Now that the Soviet Union urgently needed to train new cadres, the Comintern suddenly became an important institution again. For reasons of security, its headquarters were moved to distant Ufa, the capital of the Central Asian province of Bashkortostan, where a new generation of Comintern agents could be trained without fear of bombing or attack. Far behind the front lines, the USSR began to prepare them for the postwar world. This was not the first time the Comintern had undertaken such a task: a special Politburo committee, which included Stalin, had supervised the organization of the first Comintern training center in 1925, in Moscow. High standards had been set for the first participants. They had to know English, German, or French; were required to have read the most important works of Marx, Engels, and Plekhano
v; and had to pass a test administered by the Comintern as well as a very thorough background check. “This is very important,” noted Comintern officials at the time, “as the whole value of the university will be lost if the proper types are not selected.”36
From the very beginning, courses were heavy on Marxism—dialectical materialism, political economy, history of the Russian communist party—though they also tried to include “practical” training, sometimes with comic results.
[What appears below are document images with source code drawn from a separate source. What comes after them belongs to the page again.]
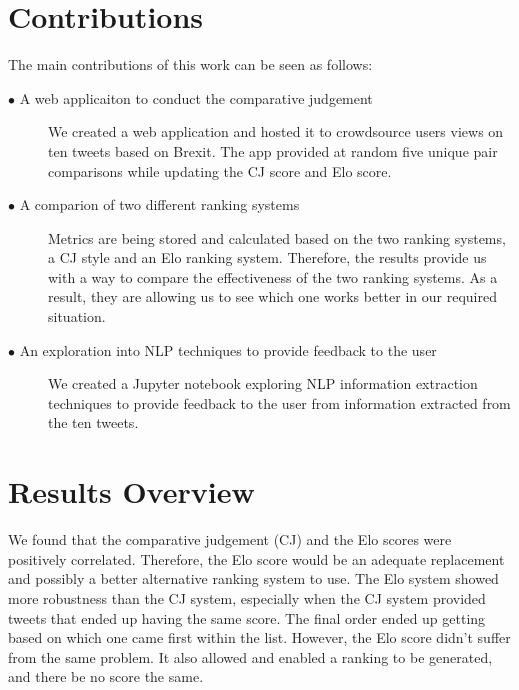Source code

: 	\section{Contributions} 
		\label{sec:intro_contribs} 

		The main contributions of this work can be seen as follows:

		\begin{description}	

			\item[\(\bullet\) A web applicaiton to conduct the comparative judgement]\hfill

			We created a web application and hosted it to crowdsource users views on ten tweets based on Brexit. The app provided at random five unique pair comparisons while updating the CJ score and Elo score. 

			\item[\(\bullet\) A comparion of two different ranking systems]\hfill

			Metrics are being stored and calculated based on the two ranking systems, a CJ style and an Elo ranking system. Therefore, the results provide us with a way to compare the effectiveness of the two ranking systems. As a result, they are allowing us to see which one works better in our required situation.

			\item[\(\bullet\) An exploration into NLP techniques to provide feedback to the user]\hfill

		We created a Jupyter notebook exploring NLP information extraction techniques to provide feedback to the user from information extracted from the ten tweets.

		\end{description}
	
	\section{Results Overview}
		We found that the comparative judgement (CJ) and the Elo scores were positively correlated. Therefore, the Elo score would be an adequate replacement and possibly a better alternative ranking system to use. The Elo system showed more robustness than the CJ system, especially when the CJ system provided tweets that ended up having the same score. The final order ended up getting based on which one came first within the list. However, the Elo score didn't suffer from the same problem. It also allowed and enabled a ranking to be generated, and there be no score the same.
		
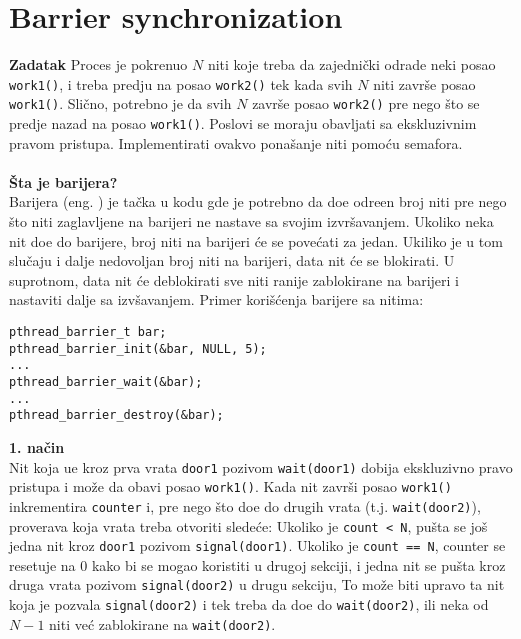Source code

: \clearpage
\section{\latin Barrier synchronization}
\textbf{\large Zadatak} Proces je pokrenuo $N$ niti koje treba da zajedni\v{c}ki odrade neki posao \texttt{work1()}, i treba predju na posao \texttt{work2()} tek kada svih $N$ niti zavr\v{s}e posao \texttt{work1()}. Sli\v{c}no, potrebno je da svih $N$ zavr\v{s}e posao \texttt{work2()} pre nego \v{s}to se predje nazad na posao \texttt{work1()}. Poslovi se moraju obavljati sa ekskluzivnim pravom pristupa. Implementirati ovakvo pona\v{s}anje niti pomo\'{c}u semafora.
\\\\
\textbf{\v{S}ta je barijera?}
\\
Barijera (eng. ) je ta\v{c}ka u kodu gde je potrebno da do\dj{}e odre\dj{}en broj niti pre nego \v{s}to niti zaglavljene na barijeri ne nastave sa svojim izvr\v{s}avanjem. Ukoliko neka nit do\dj{}e do barijere, broj niti na barijeri \'{c}e se pove\'{c}ati za jedan. Ukiliko je u tom slu\v{c}aju i dalje nedovoljan broj niti na barijeri, data nit \'{c}e se blokirati. U suprotnom, data nit \'{c}e deblokirati sve niti ranije zablokirane na barijeri i nastaviti dalje sa izv\v{s}avanjem. Primer kori\v{s}\'{c}enja barijere sa  nitima:
\begin{lstlisting}
pthread_barrier_t bar;
pthread_barrier_init(&bar, NULL, 5);
...
pthread_barrier_wait(&bar);
...
pthread_barrier_destroy(&bar);
\end{lstlisting}
\textbf{\large 1. na\v{c}in}\\
Nit koja u\dj{}e kroz prva vrata \texttt{door1} pozivom \texttt{wait(door1)} dobija ekskluzivno pravo pristupa i mo\v{z}e da obavi posao \texttt{work1()}. Kada nit zavr\v{s}i posao \texttt{work1()} inkrementira \texttt{counter} i, pre nego \v{s}to do\dj{}e do drugih vrata (t.j. \texttt{wait(door2)}), proverava koja vrata treba otvoriti slede\'{c}e: Ukoliko je \texttt{count < N}, pu\v{s}ta se jo\v{s} jedna nit kroz \texttt{door1} pozivom \texttt{signal(door1)}. Ukoliko je \texttt{count == N}, counter se resetuje na 0 kako bi se mogao koristiti u drugoj sekciji, i jedna nit se pu\v{s}ta kroz druga vrata pozivom \texttt{signal(door2)} u drugu sekciju, To mo\v{z}e biti upravo ta nit koja je pozvala \texttt{signal(door2)} i tek treba da do\dj{}e do \texttt{wait(door2)}, ili neka od $N-1$ niti ve\'{c} zablokirane na \texttt{wait(door2)}.
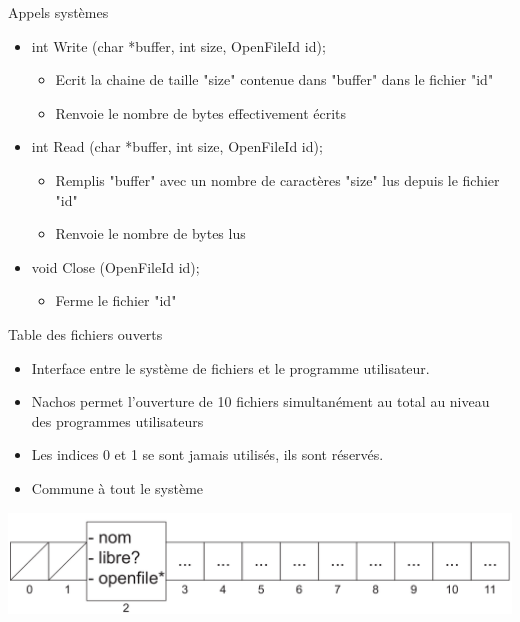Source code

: \documentclass{beamer}
\begin{document}
\begin{frame}
	\begin{block}{Appels systèmes}
		\begin{itemize}
			\item<1-> int Write (char *buffer, int size, OpenFileId id);
			\begin{itemize}
				\item<1->Ecrit la chaine de taille "size" contenue dans "buffer" dans le fichier "id"
				\item<1->Renvoie le nombre de bytes effectivement écrits
			\end{itemize}
			\item<2-> int Read (char *buffer, int size, OpenFileId id);
			\begin{itemize}
				\item<1->Remplis "buffer" avec un nombre de caractères "size" lus depuis le fichier "id"
				\item<1->Renvoie le nombre de bytes lus
			\end{itemize}	
			\item<3-> void Close (OpenFileId id);
			\begin{itemize}
				\item<1->Ferme le fichier "id"
			\end{itemize}		
		\end{itemize}
	\end{block}
\end{frame}

\begin{frame}
	\begin{block}{Table des fichiers ouverts}
		\begin{itemize}
			\item<1-> Interface entre le système de fichiers et le programme utilisateur.
			\item<1-> Nachos permet l'ouverture de 10 fichiers simultanément au total au niveau des programmes utilisateurs
			\item<1-> Les indices 0 et 1 se sont jamais utilisés, ils sont réservés.
			\item<1-> Commune à tout le système
		\end{itemize}		
	\end{block}	
  	\begin{center}
	  	\includegraphics[scale=0.2]{images/FS2.png}
  	\end{center}	
\end{frame}

\begin{frame}
  \titlepage
\end{frame}
\end{document}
One attempt to teach students about life in Soviet factories (“so that they would learn about the dictatorship of the proletariat from the inside”) ended badly when the designated factory, which specialized in metallurgy, could not find jobs for the untrained students, most of whom did not speak Russian. They became, as a result, “figures of fun” and a distraction for the workers.37 Worse, almost every national communist party had its splits and divisions, and there was always someone arguing that local circumstances in their country made it impossible to follow the Soviet line. The internal Comintern records from the 1930s are full of accusations and counteraccusations. Some students had “hidden aspects to their pasts,” or else bourgeois backgrounds that made them “inappropriate people to be leading a workers’ movement.” Disappointingly few appeared to be textbook revolutionaries.38
By 1941, the Comintern was a more experienced organization, and in the aftermath of the German invasion the recruitment of new students did follow some clear patterns. The foreign party leaders in Moscow immediately began the complex process of tracking down their comrades from the hiding places, refugee camps, and prisons where they had found shelter from the war, as well as from Soviet camps and prisons. Those who had been arrested or had spent years in the Gulag were often rehabilitated immediately, no questions asked, if only they could be found alive.